[XviD-devel] A SSIM Plugin for XviD

Thu Oct 26 18:54:29 CEST 2006

   Hi Johannes and all,

> Message du 13/10/06 19:37
> De : "Johannes Reinhardt" <Johannes.Reinhardt at uni-konstanz.de>

> >> The SSE2 implementation of consim is not faster than the mmx version 
> >> with all CPUs
> >> (Pentium IV and Pentium M) I tested. Is there a chance to speed it up or 
> >> should I
> >> disable SSE2? Or is SSE2 perhaps faster on other CPUs?

   Note: the mmx version consim_mmx uses 'pshufw', which is SSE+ instruction.

> >>     
> >
> >    I didn't had a deeper look at the ASM yet, because as said,
> >    there's one thing to decide first: are you sure you want a 
> >    square window for filtering? :)

> hmm, I think the gaussian window will be _very_ slow. I will try to 
> implement it as a extra mode, but I am not sure if it will be useful or 
> usable. Perhaps it could be interesting to see how coarse the 
> approximation used by most implementations is.

   agreed. Note: i've committed a slighly faster version of lum_8x8_mmx.

   Anyway, i had a look at the c version of consim, and am
   not sure it couldn't be turned into a faster way (and *then*
   optimized in SSE ;). If get you right, you computing deviates
   as <a-<a>><b-<b>>, where < > is the average operator \sum_i{a_i} / N
   (and this is where it could also be \sum_i{a_i w_i } / \sum_i { w_i })

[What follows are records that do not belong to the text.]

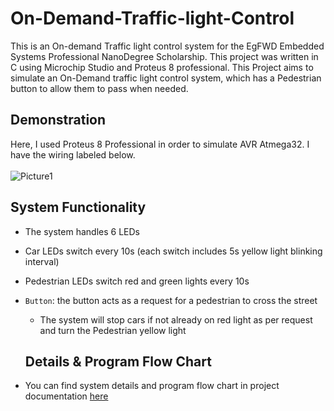 # On-Demand-Traffic-light-Control
This is an On-demand Traffic light control system for the EgFWD Embedded Systems Professional NanoDegree Scholarship. This project was written in C using Microchip Studio and Proteus 8 professional. This Project aims to simulate an On-Demand traffic light control system, which has a Pedestrian button to allow them to pass when needed. 

## Demonstration

Here, I used Proteus 8 Professional in order to simulate AVR Atmega32. I have the wiring labeled below. <br></br>
[](url)
![Picture1](https://user-images.githubusercontent.com/94747268/196742527-6bdda76a-09c2-4b89-baee-a66d181868f6.png)


## System Functionality
- The system handles 6 LEDs
- Car LEDs switch every 10s (each switch includes 5s yellow light blinking interval)
- Pedestrian LEDs switch red and green lights every 10s
- `Button`: the button acts as a request for a pedestrian to cross the street
  * The system will stop cars if not already on red light as per request and turn the Pedestrian yellow light
  
  ## Details & Program Flow Chart
- You can find system details and program flow chart in project documentation [here](https://github.com/SeifAhmed1102/On-Demand-Traffic-light-Control/blob/main/On-demand%20Traffic%20light/Project_documentation.pdf)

   Now, we have <a-<a>><b-<b>> = <ab> - <a><b> which is lighter (less subs).
   So the loop could be something like:

============
        int valo, valc, devo =0, devc=0, corr=0;
        int i,j;
        for(i=0;i< 8;i++){
                for(j=0;j< 8;j++){
                        valo = ptro[j];
                        valc = ptrc[j];
                        devo += valo*valo;
                        devc += valc*valc;
                        corr += valo*valc;
                }
        ptro += stride;
        ptrc += stride;
        }
        devo -= 64*lumo*lumo;
        devc -= 64*lumc*lumc;
        corr -= 64*lumo*lumc;
        *pdevo = devo;
        *pdevc = devc;
        *pcorr = corr;
========

     but we have a precision problem around lumo/lumc which are already
     descaled by 64 (oh! and btw: using (meanc+32)>>6 instead of just
     meanc>>6 would be better rounded) (oh, and btw2: at line 267 of
     plugin_ssim.c, 'fmeanc' and 'fmeano' are not the means per se, but
     the sum of coeffs, without the /64. So i don't know if the formulae
     is ok).

     Waiting for your updated c-version now :)

Skal